Sunday, April 20, 2008

Pop Quiz: What do you do??

Pop Quiz: Your editor sends your 550-word piece back to you. It's now 410 words, and in your view, considerably "mangled." Instead of being better for the edit, it has new rough edges that weren't there before. What do you do?

Shaving off word count is not something writers always get to be the ones to do. If there are true rough spots, I point them out. "It appears to need a comma HERE" and "It looks like the 'and' that got edited out may need to stay in." I have done this a couple times because busy editors doing the trimming may themselves leave "rough spots."

However, if it's something fairly arbitrary or just based on your preference (say you like the word 'huge' better than the word 'large') get over it -- it's the editor's discretion, and they're writing for their ears, not yours.

With a little luck, you will learn to write with that editor's ear in mind and have a long and fruitful relationship. To get there, calling into question their general judgment won't help. I wrote for a nursing publication, and regretted what had to be done to my copy to make it conform to their style. C'est la vie. They were fabulous otherwise.

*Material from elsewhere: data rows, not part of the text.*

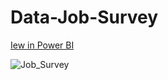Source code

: # Data-Job-Survey  

[Iew in Power BI](https://app.powerbi.com/view?r=eyJrIjoiZDY2NDVmN2EtOThkNy00NDRiLWEwZTQtOTg0ZjE0MzU5NDIxIiwidCI6IjExNThlMmQ1LWRjMjQtNDFhZC1hYmNlLTYyODQxMDc2ZGJkZSIsImMiOjZ9)


![Job_Survey](https://user-images.githubusercontent.com/91919362/215857998-179dd20e-40e2-459d-9700-d06bc9471c78.jpg)
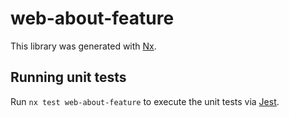 # web-about-feature

This library was generated with [Nx](https://nx.dev).

## Running unit tests

Run `nx test web-about-feature` to execute the unit tests via [Jest](https://jestjs.io).
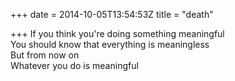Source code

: +++
date = 2014-10-05T13:54:53Z
title = "death"

+++ 
If you think you're doing something meaningful   
You should know that everything is meaningless   
But from now on   
Whatever you do is meaningful  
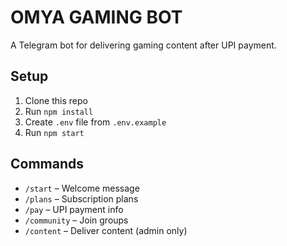 # OMYA GAMING BOT

A Telegram bot for delivering gaming content after UPI payment.

## Setup

1. Clone this repo
2. Run `npm install`
3. Create `.env` file from `.env.example`
4. Run `npm start`

## Commands

- `/start` – Welcome message
- `/plans` – Subscription plans
- `/pay` – UPI payment info
- `/community` – Join groups
- `/content` – Deliver content (admin only)
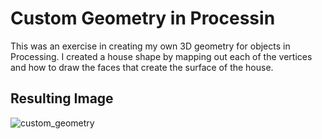 # Custom Geometry in Processin
This was an exercise in creating my own 3D geometry for objects in Processing. I created a house shape by mapping out each of the vertices and how to draw the faces that create the surface of the house.

## Resulting Image
![custom_geometry](https://github.com/user-attachments/assets/8ccc9f02-0fb2-48c1-9e88-310ad2cf4f29)
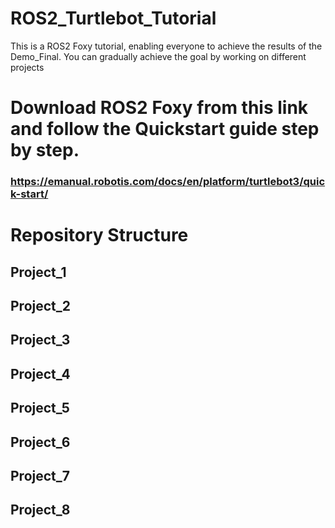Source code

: # ROS2_Turtlebot_Tutorial
This is a ROS2 Foxy tutorial, enabling everyone to achieve the results of the Demo_Final.
You can gradually achieve the goal by working on different projects

# Download ROS2 Foxy from this link and follow the Quickstart guide step by step.
### https://emanual.robotis.com/docs/en/platform/turtlebot3/quick-start/

# Repository Structure
## Project_1

## Project_2

## Project_3

## Project_4

## Project_5

## Project_6

## Project_7

## Project_8
  
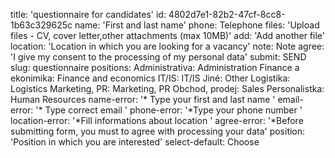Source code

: title: 'questionnaire for candidates'
id: 4802d7e1-82b2-47cf-8cc8-1b63c329625c
name: 'First and last name'
phone: Telephone
files: 'Upload files - CV, cover letter,other attachments (max&nbsp;10MB)'
add: 'Add another file'
location: 'Location in which you are looking for a vacancy'
note: Note
agree: 'I give my consent to the processing of my personal data'
submit: SEND
slug: questionnaire
positions:
    Administrativa: Administration
    Finance a ekonimika: Finance and economics
    IT/IS: IT/IS
    Jiné: Other
    Logistika: Logistics
    Marketing, PR: Marketing, PR
    Obchod, prodej: Sales
    Personalistka: Human Resources
name-error: '* Type your first and last name '
email-error: '* Type correct email '
phone-error: '*Type your phone number '
location-error: '*Fill informations about location '
agree-error:    '*Before submitting form, you must to agree with processing your data'
position: 'Position in which you are interested'
select-default: Choose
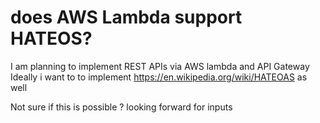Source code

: 
# does AWS Lambda support HATEOS?


I am planning to implement REST APIs via AWS lambda and API Gateway
Ideally i want to to implement https://en.wikipedia.org/wiki/HATEOAS
as well

Not sure if this is possible ? looking forward for inputs

        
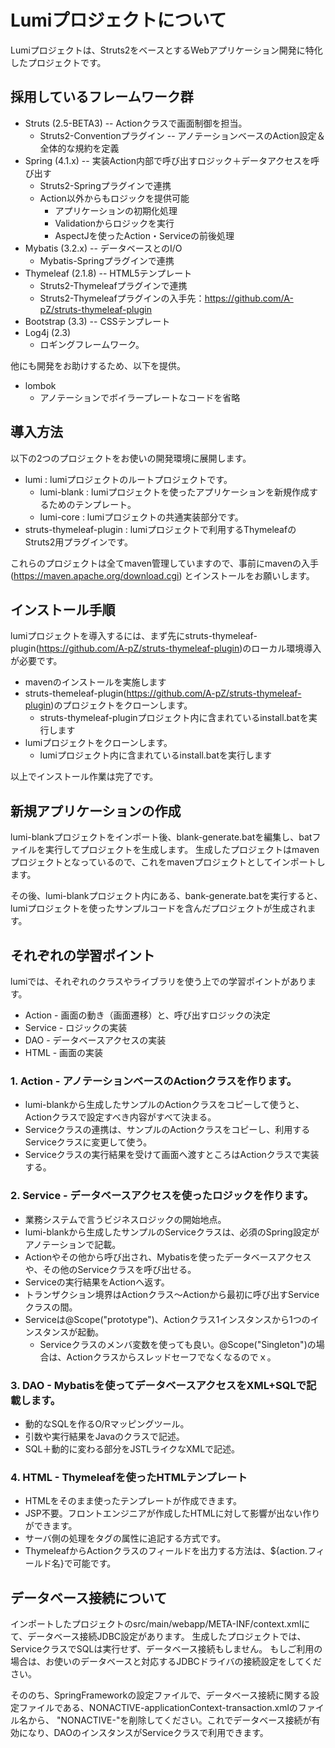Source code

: # Lumiプロジェクトについて #

Lumiプロジェクトは、Struts2をベースとするWebアプリケーション開発に特化したプロジェクトです。

## 採用しているフレームワーク群 ##

* Struts (2.5-BETA3) -- Actionクラスで画面制御を担当。
  * Struts2-Conventionプラグイン -- アノテーションベースのAction設定＆全体的な規約を定義
* Spring (4.1.x) -- 実装Action内部で呼び出すロジック＋データアクセスを呼び出す
  * Struts2-Springプラグインで連携
  * Action以外からもロジックを提供可能
    * アプリケーションの初期化処理
    * Validationからロジックを実行
    * AspectJを使ったAction・Serviceの前後処理
* Mybatis (3.2.x) -- データベースとのI/O
  * Mybatis-Springプラグインで連携
* Thymeleaf (2.1.8) -- HTML5テンプレート
  * Struts2-Thymeleafプラグインで連携
  * Struts2-Thymeleafプラグインの入手先：https://github.com/A-pZ/struts-thymeleaf-plugin
* Bootstrap (3.3) -- CSSテンプレート
* Log4j (2.3)
  * ロギングフレームワーク。

他にも開発をお助けするため、以下を提供。

* lombok
  * アノテーションでボイラープレートなコードを省略

## 導入方法 ##

以下の2つのプロジェクトをお使いの開発環境に展開します。

* lumi : lumiプロジェクトのルートプロジェクトです。
  * lumi-blank : lumiプロジェクトを使ったアプリケーションを新規作成するためのテンプレート。
  * lumi-core : lumiプロジェクトの共通実装部分です。
* struts-thymeleaf-plugin : lumiプロジェクトで利用するThymeleafのStruts2用プラグインです。

これらのプロジェクトは全てmaven管理していますので、事前にmavenの入手(https://maven.apache.org/download.cgi) とインストールをお願いします。

## インストール手順 ##

lumiプロジェクトを導入するには、まず先にstruts-thymeleaf-plugin(https://github.com/A-pZ/struts-thymeleaf-plugin)のローカル環境導入が必要です。

* mavenのインストールを実施します
* struts-themeleaf-plugin(https://github.com/A-pZ/struts-thymeleaf-plugin)のプロジェクトをクローンします。
  * struts-thymeleaf-pluginプロジェクト内に含まれているinstall.batを実行します
* lumiプロジェクトをクローンします。
  * lumiプロジェクト内に含まれているinstall.batを実行します

以上でインストール作業は完了です。

## 新規アプリケーションの作成

lumi-blankプロジェクトをインポート後、blank-generate.batを編集し、batファイルを実行してプロジェクトを生成します。
生成したプロジェクトはmavenプロジェクトとなっているので、これをmavenプロジェクトとしてインポートします。

その後、lumi-blankプロジェクト内にある、bank-generate.batを実行すると、lumiプロジェクトを使ったサンプルコードを含んだプロジェクトが生成されます。

## それぞれの学習ポイント ##

lumiでは、それぞれのクラスやライブラリを使う上での学習ポイントがあります。

* Action - 画面の動き（画面遷移）と、呼び出すロジックの決定
* Service - ロジックの実装
* DAO - データベースアクセスの実装
* HTML - 画面の実装

### 1. Action - アノテーションベースのActionクラスを作ります。

* lumi-blankから生成したサンプルのActionクラスをコピーして使うと、Actionクラスで設定すべき内容がすべて決まる。
* Serviceクラスの連携は、サンプルのActionクラスをコピーし、利用するServiceクラスに変更して使う。
* Serviceクラスの実行結果を受けて画面へ渡すところはActionクラスで実装する。

### 2. Service - データベースアクセスを使ったロジックを作ります。

* 業務システムで言うビジネスロジックの開始地点。
* lumi-blankから生成したサンプルのServiceクラスは、必須のSpring設定がアノテーションで記載。
* Actionやその他から呼び出され、Mybatisを使ったデータベースアクセスや、その他のServiceクラスを呼び出せる。
* Serviceの実行結果をActionへ返す。
* トランザクション境界はActionクラス～Actionから最初に呼び出すServiceクラスの間。
* Serviceは@Scope("prototype")、Actionクラス1インスタンスから1つのインスタンスが起動。
  * Serviceクラスのメンバ変数を使っても良い。@Scope("Singleton")の場合は、Actionクラスからスレッドセーフでなくなるのでｘ。

### 3. DAO - Mybatisを使ってデータベースアクセスをXML+SQLで記載します。

* 動的なSQLを作るO/Rマッピングツール。
* 引数や実行結果をJavaのクラスで記述。
* SQL＋動的に変わる部分をJSTLライクなXMLで記述。

### 4. HTML - Thymeleafを使ったHTMLテンプレート

* HTMLをそのまま使ったテンプレートが作成できます。
* JSP不要。フロントエンジニアが作成したHTMLに対して影響が出ない作りができます。
* サーバ側の処理をタグの属性に追記する方式です。
* ThymeleafからActionクラスのフィールドを出力する方法は、${action.フィールド名}で可能です。

## データベース接続について ##

インポートしたプロジェクトのsrc/main/webapp/META-INF/context.xmlにて、データベース接続JDBC設定があります。
生成したプロジェクトでは、ServiceクラスでSQLは実行せず、データベース接続もしません。
もしご利用の場合は、お使いのデータベースと対応するJDBCドライバの接続設定をしてください。

そののち、SpringFrameworkの設定ファイルで、データベース接続に関する設定ファイルである、NONACTIVE-applicationContext-transaction.xmlのファイル名から、
"NONACTIVE-"を削除してください。これでデータベース接続が有効になり、DAOのインスタンスがServiceクラスで利用できます。

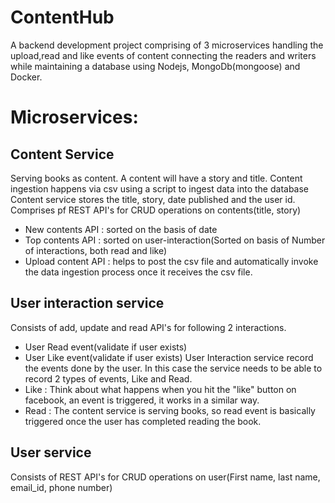 # ContentHub
A backend development project comprising of 3 microservices handling the upload,read and like events of content connecting the readers and writers while 
maintaining a database using Nodejs, MongoDb(mongoose) and Docker.
# Microservices:
## Content Service
Serving books as content. A content will have a story and title.
Content ingestion happens via csv using a script to ingest data into the database
Content service stores the title, story, date published and the user id.
Comprises pf REST API's for CRUD operations on contents(title, story)
  - New contents API : sorted on the basis of date
  - Top contents API : sorted on user-interaction(Sorted on basis of Number of interactions, both read and like)
  - Upload content API : helps to post the csv file and automatically invoke the data ingestion process once it receives the csv file.
## User interaction service
Consists of add, update and read API's for following 2 interactions.
  - User Read event(validate if user exists)
  - User Like event(validate if user exists)
User Interaction service record the events done by the user. In this case the service needs to be able to record 2 types of 
events, Like and Read.
  - Like : Think about what happens when you hit the "like" button on facebook, an event is triggered, it works in a similar way.
  - Read : The content service is serving books, so read event is basically triggered once the user has completed reading the book. 

## User service
Consists of REST API's for CRUD operations on user(First name, last name, email_id, phone number)
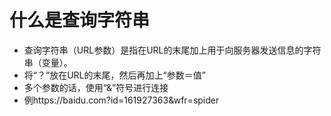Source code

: # 什么是查询字符串

* 查询字符串（URL参数）是指在URL的末尾加上用于向服务器发送信息的字符串（变量）。
* 将“？”放在URL的末尾，然后再加上“参数＝值”
* 多个参数的话，使用“&”符号进行连接
* 例https://baidu.com?id=161927363&wfr=spider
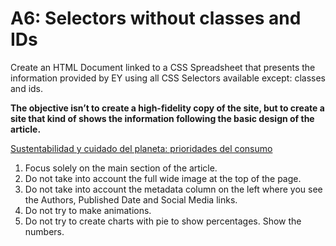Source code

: # A6: Selectors without classes and IDs

Create an HTML Document linked to a CSS Spreadsheet that presents the information provided by EY using all CSS Selectors available except: classes and ids.

**The objective isn’t to create a high-fidelity copy of the site, but to create a site that kind of shows the information following the basic design of the article.**

[Sustentabilidad y cuidado del planeta: prioridades del consumo](https://www.ey.com/es_co/consumer-products-retail/sustentabilidad-cuidado-planeta-prioridades-consumo)

1. Focus solely on the main section of the article.
2. Do not take into account the full wide image at the top of the page.
3. Do not take into account the metadata column on the left where you see the Authors, Published Date and Social Media links.
4. Do not try to make animations.
5. Do not try to create charts with pie to show percentages. Show the numbers.
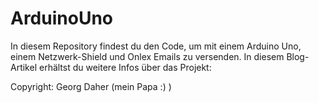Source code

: # ArduinoUno

In diesem Repository findest du den Code, um mit einem Arduino Uno, einem Netzwerk-Shield und Onlex Emails zu versenden. In diesem Blog-Artikel erhältst du weitere Infos über das Projekt: 


Copyright: Georg Daher (mein Papa :) )
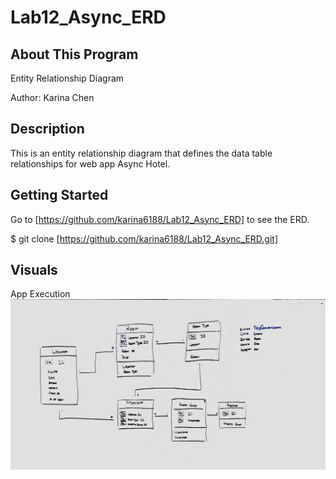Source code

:# Lab12_Async_ERD

## About This Program
Entity Relationship Diagram

Author: Karina Chen

## Description
This is an entity relationship diagram that defines the data table relationships for web app Async Hotel.

## Getting Started
Go to [https://github.com/karina6188/Lab12_Async_ERD] to see the ERD.

$ git clone [https://github.com/karina6188/Lab12_Async_ERD.git]

## Visuals

App Execution
![Alt whiteboarding capture](/Async_ERD.JPG)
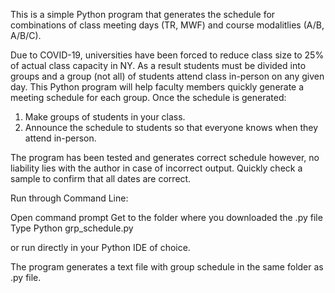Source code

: This is a simple Python program that generates the schedule for combinations of class meeting days (TR, MWF) and course modalitlies (A/B, A/B/C).

Due to COVID-19, universities have been forced to reduce class size to 25% of actual class capacity in NY. As a result students must be divided into groups and a group (not all) of students attend class in-person on any given day. This Python program will help faculty members quickly generate a meeting schedule for each group.
Once the schedule is generated:
1) Make groups of students in your class.
2) Announce the schedule to students so that everyone knows when they attend in-person.

The program has been tested and generates correct schedule however, no liability lies with the author in case of incorrect output. Quickly check a sample to confirm that all dates are correct.

Run through Command Line:

Open command prompt
Get to the folder where you downloaded the .py file
Type 
Python grp_schedule.py

or run directly in your Python IDE of choice.

The program generates a text file with group schedule in the same folder as .py file.

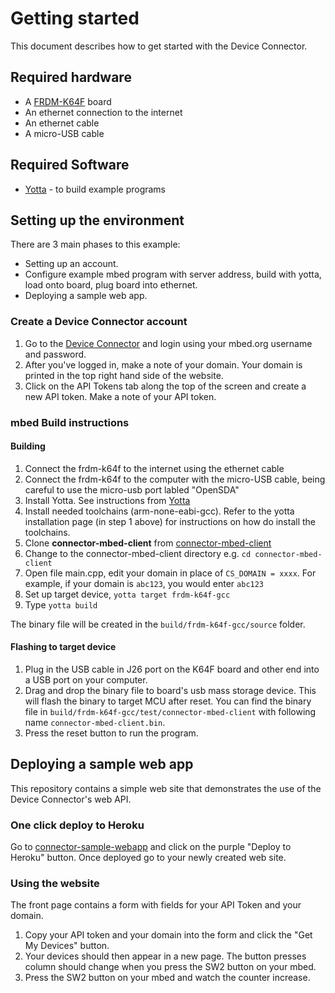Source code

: # Getting started

This document describes how to get started with the Device Connector.

## Required hardware

* A [FRDM-K64F](http://developer.mbed.org/platforms/frdm-k64f/) board
* An ethernet connection to the internet
* An ethernet cable
* A micro-USB cable

## Required Software

* [Yotta](http://docs.yottabuild.org/#installing) - to build example programs

## Setting up the environment

There are 3 main phases to this example:
- Setting up an account.
- Configure example mbed program with server address, build with yotta, load onto board, plug board into ethernet.
- Deploying a sample web app.

### Create a Device Connector account

1. Go to the [Device Connector](connector.mbed.org) and login using your mbed.org username and password.
2. After you've logged in, make a note of your domain. Your domain is printed in the top right hand side of the website.
3. Click on the API Tokens tab along the top of the screen and create a new API token. Make a note of your API token.

### mbed Build instructions

#### Building

1. Connect the frdm-k64f to the internet using the ethernet cable
2. Connect the frdm-k64f to the computer with the micro-USB cable, being careful to use the micro-usb port labled "OpenSDA"
3. Install Yotta. See instructions from [Yotta](http://docs.yottabuild.org/#installing)
4. Install needed toolchains (arm-none-eabi-gcc). Refer to the yotta installation page (in step 1 above) for instructions on how do install the toolchains.
5. Clone **connector-mbed-client** from [connector-mbed-client](https://github.com/ARMmbed/connector-mbed-client)
6. Change to the connector-mbed-client directory e.g. `cd connector-mbed-client`
7. Open file main.cpp, edit your domain in place of `CS_DOMAIN = xxxx`. For example, if your domain is `abc123`, you would enter `abc123`
8. Set up target device, `yotta target frdm-k64f-gcc`
9. Type `yotta build`

The binary file will be created in the `build/frdm-k64f-gcc/source` folder.

#### Flashing to target device

1. Plug in the USB cable in J26 port on the K64F board and other end into a USB port on your computer.
2. Drag and drop the binary file to
board's usb mass storage device. This will flash the binary to target MCU after reset. You can find the binary file in `build/frdm-k64f-gcc/test/connector-mbed-client` with following name `connector-mbed-client.bin`.
3. Press the reset button to run the program.

## Deploying a sample web app

This repository contains a simple web site that demonstrates the use of the Device Connector's web API.

### One click deploy to Heroku

Go to [connector-sample-webapp](https://github.com/ARMmbed/connector-sample-webapp) and click on the purple "Deploy to Heroku" button. Once deployed go to your newly created web site.

### Using the website

The front page contains a form with fields for your API Token and your domain.

1. Copy your API token and your domain into the form and click the "Get My Devices" button.
2. Your devices should then appear in a new page. The button presses column should change when you press the SW2 button on your mbed.
3. Press the SW2 button on your mbed and watch the counter increase.
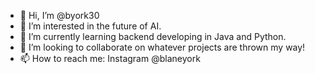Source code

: - 👋 Hi, I’m @byork30
- 👀 I’m interested in the future of AI.
- 🌱 I’m currently learning backend developing in Java and Python.
- 💞️ I’m looking to collaborate on whatever projects are thrown my way!
- 📫 How to reach me: Instagram @blaneyork

<!---
byork30/byork30 is a ✨ special ✨ repository because its `README.md` (this file) appears on your GitHub profile.
You can click the Preview link to take a look at your changes.
--->
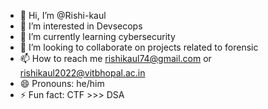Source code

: - 👋 Hi, I’m @Rishi-kaul
- 👀 I’m interested in Devsecops
- 🌱 I’m currently learning  cybersecurity
- 💞️ I’m looking to collaborate on  projects related to forensic
- 📫 How to reach me  rishikaul74@gmail.com or rishikaul2022@vitbhopal.ac.in
- 😄 Pronouns: he/him
- ⚡ Fun fact: CTF >>> DSA

<!---
Rishi-kaul/Rishi-kaul is a ✨ special ✨ repository because its `README.md` (this file) appears on your GitHub profile.
You can click the Preview link to take a look at your changes.
--->
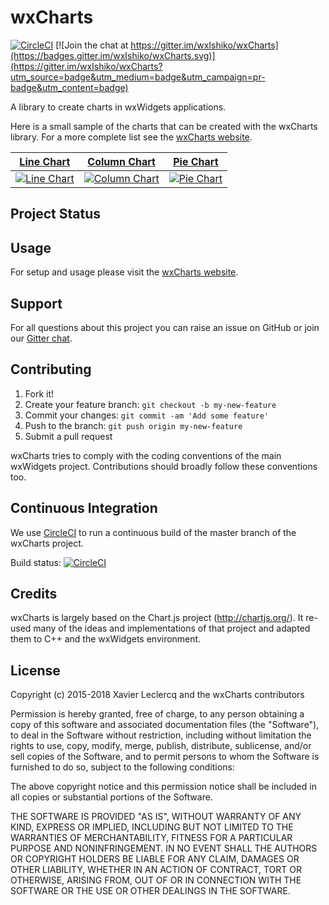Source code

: # wxCharts

[![CircleCI](https://circleci.com/gh/wxIshiko/wxCharts.svg?style=svg)](https://circleci.com/gh/wxIshiko/wxCharts) [![Join the chat at https://gitter.im/wxIshiko/wxCharts](https://badges.gitter.im/wxIshiko/wxCharts.svg)](https://gitter.im/wxIshiko/wxCharts?utm_source=badge&utm_medium=badge&utm_campaign=pr-badge&utm_content=badge)

A library to create charts in wxWidgets applications.

Here is a small sample of the charts that can be created with the wxCharts library. For a more complete list see the 
[wxCharts website](http://www.wxishiko.com/wxCharts).

| [Line Chart](http://www.wxishiko.com/wxCharts/linechart.html) | [Column Chart](http://www.wxishiko.com/wxCharts/columnchart.html) | [Pie Chart](http://www.wxishiko.com/wxCharts/piechart.html) |
| --- | --- | --- |
| [![Line Chart](http://www.wxishiko.com/images/linechart1.png)](http://www.wxishiko.com/wxCharts/linechart.html) | [![Column Chart](http://www.wxishiko.com/images/columnchart1.png)](http://www.wxishiko.com/wxCharts/columnchart.html) | [![Pie Chart](http://www.wxishiko.com/images/piechart1.png)](http://www.wxishiko.com/wxCharts/piechart.html) |

## Project Status

## Usage

For setup and usage please visit the [wxCharts website](http://www.wxishiko.com/wxCharts/).

## Support

For all questions about this project you can raise an issue on GitHub or join our [Gitter chat](https://gitter.im/wxIshiko/wxCharts?utm_source=badge&utm_medium=badge&utm_campaign=pr-badge&utm_content=badge).

## Contributing

1. Fork it!
2. Create your feature branch: `git checkout -b my-new-feature`
3. Commit your changes: `git commit -am 'Add some feature'`
4. Push to the branch: `git push origin my-new-feature`
5. Submit a pull request

wxCharts tries to comply with the coding conventions of the main
wxWidgets project. Contributions should broadly follow these 
conventions too.

## Continuous Integration

We use [CircleCI](https://circleci.com/) to run a continuous build of the master branch of the wxCharts project.

Build status: [![CircleCI](https://circleci.com/gh/wxIshiko/wxCharts.svg?style=svg)](https://circleci.com/gh/wxIshiko/wxCharts)

## Credits

wxCharts is largely based on the Chart.js project (http://chartjs.org/).
It re-used many of the ideas and implementations of that project and
adapted them to C++ and the wxWidgets environment.

## License

Copyright (c) 2015-2018 Xavier Leclercq and the wxCharts contributors

Permission is hereby granted, free of charge, to any person obtaining a
copy of this software and associated documentation files (the "Software"),
to deal in the Software without restriction, including without limitation
the rights to use, copy, modify, merge, publish, distribute, sublicense,
and/or sell copies of the Software, and to permit persons to whom the
Software is furnished to do so, subject to the following conditions:

The above copyright notice and this permission notice shall be included in
all copies or substantial portions of the Software.

THE SOFTWARE IS PROVIDED "AS IS", WITHOUT WARRANTY OF ANY KIND, EXPRESS OR
IMPLIED, INCLUDING BUT NOT LIMITED TO THE WARRANTIES OF MERCHANTABILITY,
FITNESS FOR A PARTICULAR PURPOSE AND NONINFRINGEMENT. IN NO EVENT SHALL
THE AUTHORS OR COPYRIGHT HOLDERS BE LIABLE FOR ANY CLAIM, DAMAGES OR OTHER
LIABILITY, WHETHER IN AN ACTION OF CONTRACT, TORT OR OTHERWISE, ARISING
FROM, OUT OF OR IN CONNECTION WITH THE SOFTWARE OR THE USE OR OTHER DEALINGS
IN THE SOFTWARE.
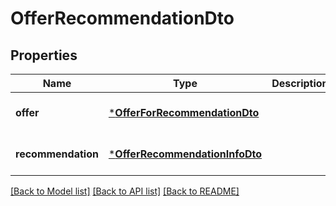 # OfferRecommendationDto

## Properties
Name | Type | Description | Notes
------------ | ------------- | ------------- | -------------
**offer** | [***OfferForRecommendationDto**](OfferForRecommendationDTO.md) |  | [optional] [default to null]
**recommendation** | [***OfferRecommendationInfoDto**](OfferRecommendationInfoDTO.md) |  | [optional] [default to null]

[[Back to Model list]](../README.md#documentation-for-models) [[Back to API list]](../README.md#documentation-for-api-endpoints) [[Back to README]](../README.md)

This has happened a couple times -- welcome to ze big leagues.

If you withdraw an edited piece prior to publication, it should be because it's really horrible and will completely embarrass you as a writer.

As another writer pointed out recently, once you've done enough work (for this publication and others) you won't mind the loss of the clip and can leave it out of your portfolio if it really sticks in your craw.